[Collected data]
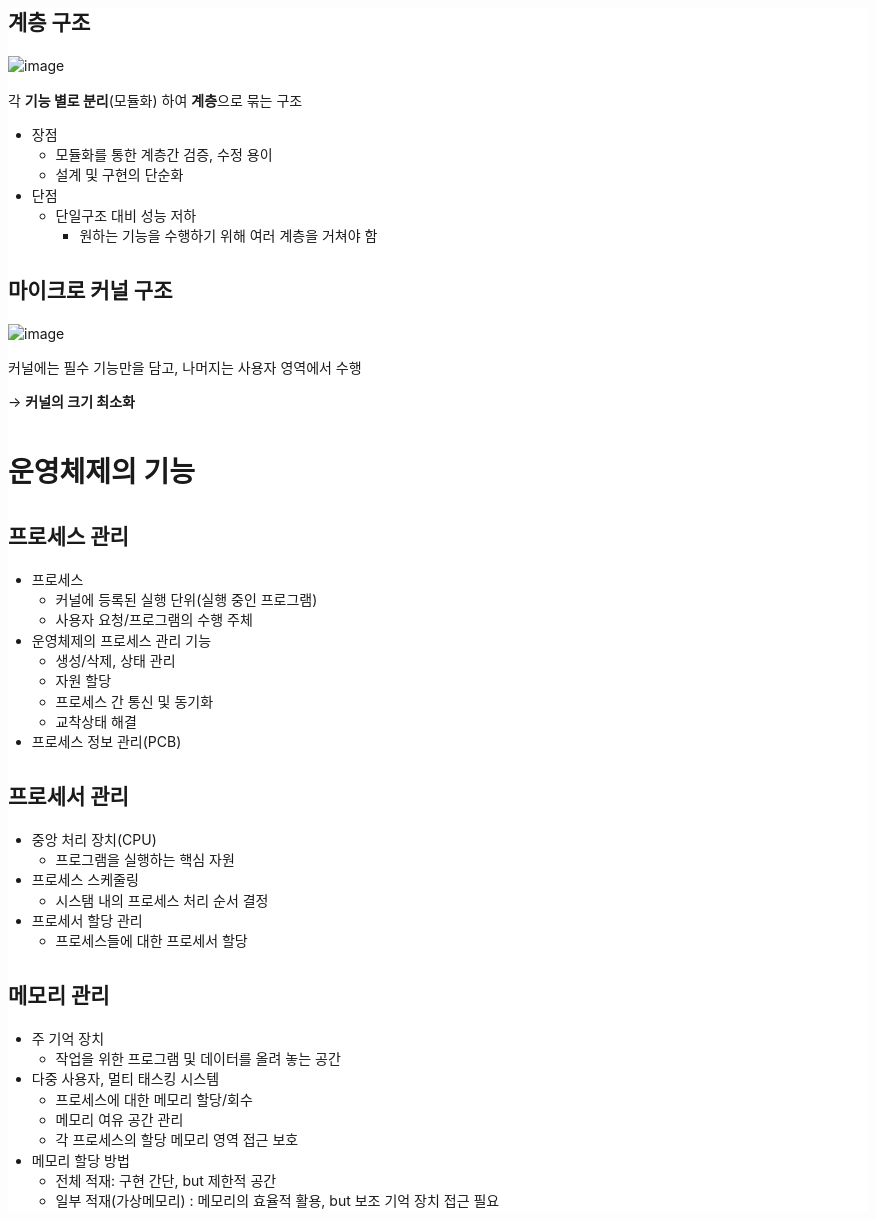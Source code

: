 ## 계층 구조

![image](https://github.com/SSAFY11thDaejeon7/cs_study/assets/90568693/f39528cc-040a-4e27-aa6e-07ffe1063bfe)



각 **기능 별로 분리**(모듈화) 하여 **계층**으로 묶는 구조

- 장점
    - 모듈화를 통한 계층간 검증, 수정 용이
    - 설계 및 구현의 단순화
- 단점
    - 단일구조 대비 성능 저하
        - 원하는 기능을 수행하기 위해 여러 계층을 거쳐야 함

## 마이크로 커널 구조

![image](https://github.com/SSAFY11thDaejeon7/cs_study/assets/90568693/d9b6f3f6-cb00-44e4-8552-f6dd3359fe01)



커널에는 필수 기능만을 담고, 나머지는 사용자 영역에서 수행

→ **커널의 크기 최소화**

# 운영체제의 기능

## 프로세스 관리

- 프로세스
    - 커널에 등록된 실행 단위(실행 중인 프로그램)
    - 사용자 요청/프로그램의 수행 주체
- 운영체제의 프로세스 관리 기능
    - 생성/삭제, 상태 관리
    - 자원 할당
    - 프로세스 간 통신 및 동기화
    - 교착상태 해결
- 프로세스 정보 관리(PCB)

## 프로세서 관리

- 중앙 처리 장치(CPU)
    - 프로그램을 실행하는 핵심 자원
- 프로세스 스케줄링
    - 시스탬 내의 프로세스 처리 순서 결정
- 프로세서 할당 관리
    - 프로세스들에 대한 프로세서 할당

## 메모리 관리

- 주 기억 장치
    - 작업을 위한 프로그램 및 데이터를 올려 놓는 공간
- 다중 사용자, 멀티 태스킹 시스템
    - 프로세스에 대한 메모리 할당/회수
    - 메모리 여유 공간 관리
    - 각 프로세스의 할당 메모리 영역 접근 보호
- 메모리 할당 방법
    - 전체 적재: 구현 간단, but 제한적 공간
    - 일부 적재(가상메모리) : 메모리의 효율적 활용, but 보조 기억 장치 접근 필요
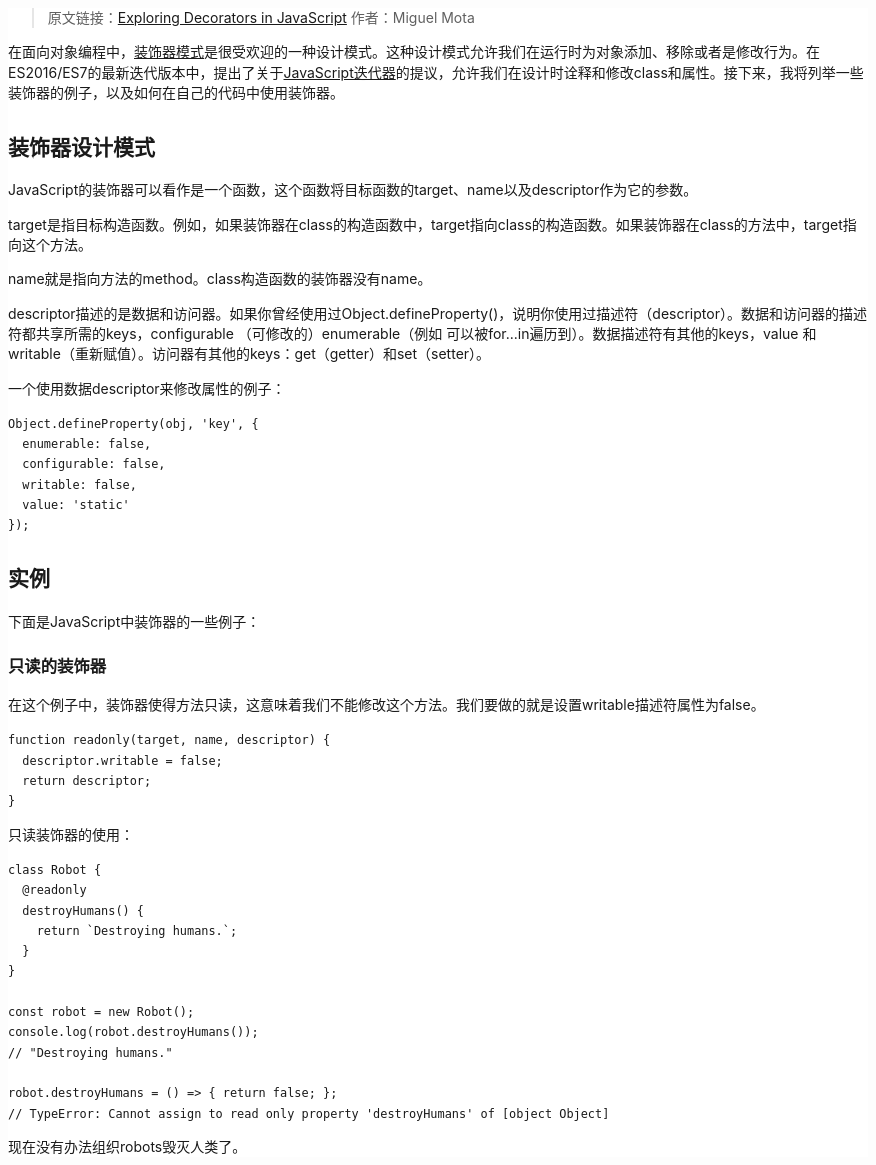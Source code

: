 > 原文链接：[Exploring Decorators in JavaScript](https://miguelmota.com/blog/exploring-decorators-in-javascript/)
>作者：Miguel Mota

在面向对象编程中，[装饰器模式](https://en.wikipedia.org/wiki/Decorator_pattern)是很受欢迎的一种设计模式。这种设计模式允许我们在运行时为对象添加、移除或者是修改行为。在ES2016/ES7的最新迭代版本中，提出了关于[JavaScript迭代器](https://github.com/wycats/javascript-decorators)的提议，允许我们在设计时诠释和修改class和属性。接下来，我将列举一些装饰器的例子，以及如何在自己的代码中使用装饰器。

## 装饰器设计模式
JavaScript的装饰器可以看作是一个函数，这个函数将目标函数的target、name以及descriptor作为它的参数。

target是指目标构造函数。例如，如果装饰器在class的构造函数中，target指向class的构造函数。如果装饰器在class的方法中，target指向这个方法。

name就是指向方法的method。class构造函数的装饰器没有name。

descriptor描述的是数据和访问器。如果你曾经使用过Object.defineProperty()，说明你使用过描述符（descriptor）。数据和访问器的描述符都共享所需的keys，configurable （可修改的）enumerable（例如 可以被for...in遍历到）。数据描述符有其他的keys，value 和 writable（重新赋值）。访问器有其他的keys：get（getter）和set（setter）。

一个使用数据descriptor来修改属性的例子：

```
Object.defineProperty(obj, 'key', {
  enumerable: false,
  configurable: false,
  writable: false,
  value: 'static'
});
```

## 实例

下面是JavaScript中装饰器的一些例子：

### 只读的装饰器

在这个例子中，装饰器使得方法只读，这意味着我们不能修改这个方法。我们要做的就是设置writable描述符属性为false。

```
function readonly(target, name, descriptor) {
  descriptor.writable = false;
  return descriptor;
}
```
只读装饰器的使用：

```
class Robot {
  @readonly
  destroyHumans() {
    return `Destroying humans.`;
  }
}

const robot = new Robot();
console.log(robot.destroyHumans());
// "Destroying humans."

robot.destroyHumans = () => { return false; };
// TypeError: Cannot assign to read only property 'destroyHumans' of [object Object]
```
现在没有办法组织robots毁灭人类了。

§ Exercise instructions:
Beginning with the line above that contains "- 메모리 할당 방법" and finishing with the line that contains "name就是指向方法的method。class构造函数的装饰器没有name。", print those lines exactly and only. Skip all pictures.

§ Completed task:
- 메모리 할당 방법
    - 전체 적재: 구현 간단, but 제한적 공간
    - 일부 적재(가상메모리) : 메모리의 효율적 활용, but 보조 기억 장치 접근 필요
Source code

: > 原文链接：[Exploring Decorators in JavaScript](https://miguelmota.com/blog/exploring-decorators-in-javascript/)
>作者：Miguel Mota

在面向对象编程中，[装饰器模式](https://en.wikipedia.org/wiki/Decorator_pattern)是很受欢迎的一种设计模式。这种设计模式允许我们在运行时为对象添加、移除或者是修改行为。在ES2016/ES7的最新迭代版本中，提出了关于[JavaScript迭代器](https://github.com/wycats/javascript-decorators)的提议，允许我们在设计时诠释和修改class和属性。接下来，我将列举一些装饰器的例子，以及如何在自己的代码中使用装饰器。

## 装饰器设计模式
JavaScript的装饰器可以看作是一个函数，这个函数将目标函数的target、name以及descriptor作为它的参数。

target是指目标构造函数。例如，如果装饰器在class的构造函数中，target指向class的构造函数。如果装饰器在class的方法中，target指向这个方法。

name就是指向方法的method。class构造函数的装饰器没有name。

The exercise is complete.